なんていらない思考を巡らせていると、遂に宇宙船のハッチが開き、誰かが降りて来た。
軽いジャケットと、内側のガーゼスカートで構成された『半臂』と呼ばれる伝統衣装に身を包んだ、一対の鹿の角を持った女性。
女性は俺の姿を確認すると、嬉色満面といった笑顔で両手を広げながら口を開いた。
「やあダーリン!会いたかったよ!」
「俺もそうだこのろくでなしが!」
「ろくでなしは余計じゃないかい」
「へへへ」
何を隠そう、俺の嫁である。
ちなみに、この時の俺は完全に失念していたのだが、キヴォトスにおいて航空機…というより固定翼機はあまりメジャーではない。
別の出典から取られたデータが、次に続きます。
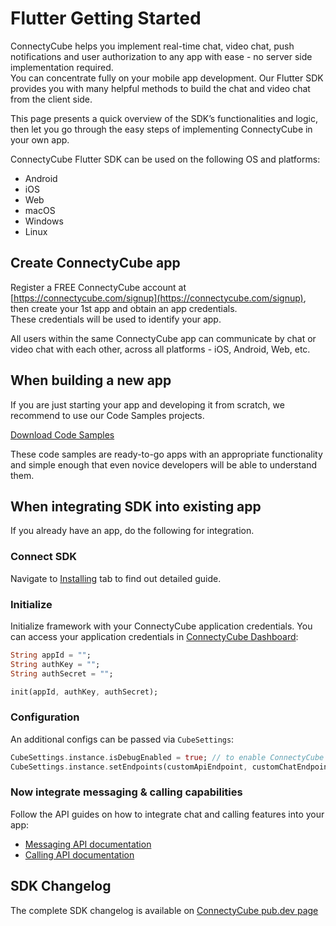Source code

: # Flutter Getting Started

ConnectyCube helps you implement real-time chat, video chat, push notifications and user authorization to any app with ease - no server side implementation required.  
You can concentrate fully on your mobile app development. Our Flutter SDK provides you with many helpful methods to build the chat and video chat from the client side.

This page presents a quick overview of the SDK’s functionalities and logic, then let you go through the easy steps of implementing ConnectyCube in your own app.

ConnectyCube Flutter SDK can be used on the following OS and platforms:

- Android
- iOS
- Web
- macOS
- Windows
- Linux

## Create ConnectyCube app

Register a FREE ConnectyCube account at [https://connectycube.com/signup](https://connectycube.com/signup), then create your 1st app and obtain an app credentials.  
These credentials will be used to identify your app.

All users within the same ConnectyCube app can communicate by chat or video chat with each other, across all platforms - iOS, Android, Web, etc.

## When building a new app

If you are just starting your app and developing it from scratch, we recommend to use our Code Samples projects.

[Download Code Samples](https://developers.connectycube.com/flutter/code-samples)

These code samples are ready-to-go apps with an appropriate functionality and simple enough that even novice developers will be able to understand them.

## When integrating SDK into existing app

If you already have an app, do the following for integration.

### Connect SDK

Navigate to [Installing](https://pub.dev/packages/connectycube_sdk#-installing-tab-) tab to find out detailed guide.

### Initialize

Initialize framework with your ConnectyCube application credentials. You can access your application credentials
in [ConnectyCube Dashboard](https://admin.connectycube.com):

```dart
String appId = "";
String authKey = "";
String authSecret = "";

init(appId, authKey, authSecret);
```

### Configuration

An additional configs can be passed via `CubeSettings`:

```dart
CubeSettings.instance.isDebugEnabled = true; // to enable ConnectyCube SDK logs; 
CubeSettings.instance.setEndpoints(customApiEndpoint, customChatEndpoint); // to set custom endpoints
```

### Now integrate messaging & calling capabilities

Follow the API guides on how to integrate chat and calling features into your app:

- [Messaging API documentation](https://developers.connectycube.com/flutter/messaging)
- [Calling API documentation](https://developers.connectycube.com/flutter/videocalling)

## SDK Changelog

The complete SDK changelog is available on [ConnectyCube pub.dev page](https://pub.dev/packages/connectycube_sdk#-changelog-tab-)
大抵の場合、生活は自分の所属する学区内で完結するし、学業の事もあって旅行に行くというのもほぼないからだ。あったらごめんなさい。
そんなキヴォトスの上空に、突如として外宇宙から宇宙船が現れたらどうなる?
これがまあ大変な事になったらしい。後で先生から聞いた話だが。
よりによってキヴォトスにおける首都───D.U.方面から降下してしまったものだから、SNSを中心にあれはなんだあれはなんだと大紛糾。シャーレと連邦生徒会が火消しに走る事態となった。
……通信回線も開設できたから、これから色々と自作できない物を宇宙商船から買ったりしたいんだけど、これどうすっかな。